After playing a charity event Tuesday in South Florida, light banter about their golf turned into a challenge that neither Palmer nor Nicklaus could refuse.
Nicklaus feels so good about his health that he's itching to play more tournaments as he decides whether to compete in the Masters. Palmer thought he was done at Bay Hill until realizing this would be his 50th straight year playing at least one PGA Tour event.
Finally, the King said to the Golden Bear: 'If you play, I'll play.'
And everyone thought the only rivalry next week at Bay Hill was going to be Tiger Woods and Ernie Els, playing together in a stroke-play tournament for the first time this year.
Nicklaus, 63, has not played in the Bay Hill Invitational since 1995, when he missed the cut after rounds of 79-78.
Earlier this week, Nicklaus lamented that he had no time in his schedule to play any more tournaments from now until the Masters. His only opening was next week, and Nicklaus was contemplating a trip to California for the Champions Tour.
That was until Palmer, 73, dared him to play Bay Hill.
Palmer spokesman Doc Giffin said Nicklaus would play in the pro-am Tuesday, fly to Columbus, Ohio, for a previous engagement, then return for the tournament Thursday.
Nicklaus and Palmer will not be paired together in the first two rounds 'unless it's an accident,' Giffin said.
Palmer, the tournament host at Bay Hill, had said after missing the cut last year that he wouldn't play again. He reconsidered after learning that his would make 50 consecutive years playing on the PGA Tour, which is believed to be a record.
'I may play for that reason, to complete the circle,' Palmer said last month.
Palmer issued the challenge to Nicklaus after making four straight birdies and playing well Tuesday in the Gary Player Invitational at The Floridian in Palm City, Fla.
Palmer and Nicklaus first went head-to-head at the 1960 U.S. Open, where Palmer shot a 65 in the final round to beat Nicklaus -- then a 20-year-old amateur -- by two strokes.
When Nicklaus turned pro in 1962, he and Palmer won six of the next nine major championships.
Another bonus for Palmer at Bay Hill: His 15-year-old grandson will be his caddie.

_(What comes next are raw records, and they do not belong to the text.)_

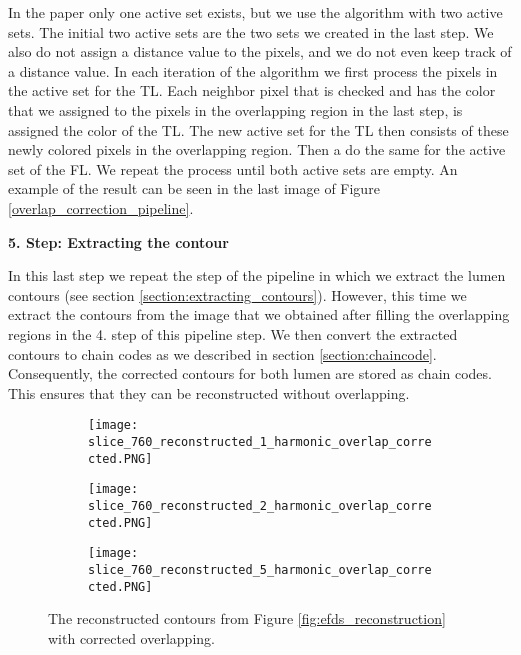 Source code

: \documentclass[thesis.tex]{subfiles}
\begin{document}
In the paper only one active set exists, but we use the algorithm with two active sets. The initial two active sets are the two sets we created in the last step. We also do not assign a distance value to the pixels, and we do not even keep track of a distance value. In each iteration of the algorithm we first process the pixels in the active set for the TL. Each neighbor pixel that is checked and has the color that we assigned to the pixels in the overlapping region in the last step, is assigned the color of the TL. The new active set for the TL then consists of these newly colored pixels in the overlapping region. Then a do the same for the active set of the FL. We repeat the process until both active sets are empty. An example of the result can be seen in the last image of Figure \ref{overlap_correction_pipeline}.  

\textbf{5. Step: Extracting the contour}

In this last step we repeat the step of the pipeline in which we extract the lumen contours (see section \ref{section:extracting_contours}). However, this time we extract the contours from the image that we obtained after filling the overlapping regions in the 4. step of this pipeline step. We then convert the extracted contours to chain codes as we described in section \ref{section:chaincode}. Consequently, the corrected contours for both lumen are stored as chain codes. This ensures that they can be reconstructed without overlapping. 

\begin{figure}
	\begin{subfigure}[t]{0.45\textwidth}
		\texttt{[image: slice\_760\_reconstructed\_1\_harmonic\_overlap\_corrected.PNG]}
	\caption{}		
	\end{subfigure}
\hspace{0.05\textwidth}
	\begin{subfigure}[t]{0.45\textwidth}
		\texttt{[image: slice\_760\_reconstructed\_2\_harmonic\_overlap\_corrected.PNG]}		
\caption{}	
	\end{subfigure}
\centering
\begin{subfigure}[t]{0.45\textwidth}
		\texttt{[image: slice\_760\_reconstructed\_5\_harmonic\_overlap\_corrected.PNG]}		
\caption{}	
	\end{subfigure}
	\caption{The reconstructed contours from Figure \ref{fig:efds_reconstruction} with corrected overlapping.}
\label{fig:obliqueslices}
\end{figure}   
\end{document}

Sam Saunders, a freshman at Trinity Prep in Orlando, played as a marker with Peter Jacobsen in the final round at Bay Hill last year. Saunders is a scratch player who recently won the club championship at Bay Hill.
Woods, meanwhile, officially entered the tournament Tuesday. He is the three-time defending champion at Bay Hill and will try to become the first player to win the same tournament four years in a row since Walter Hagen (1924-27) in the PGA Championship.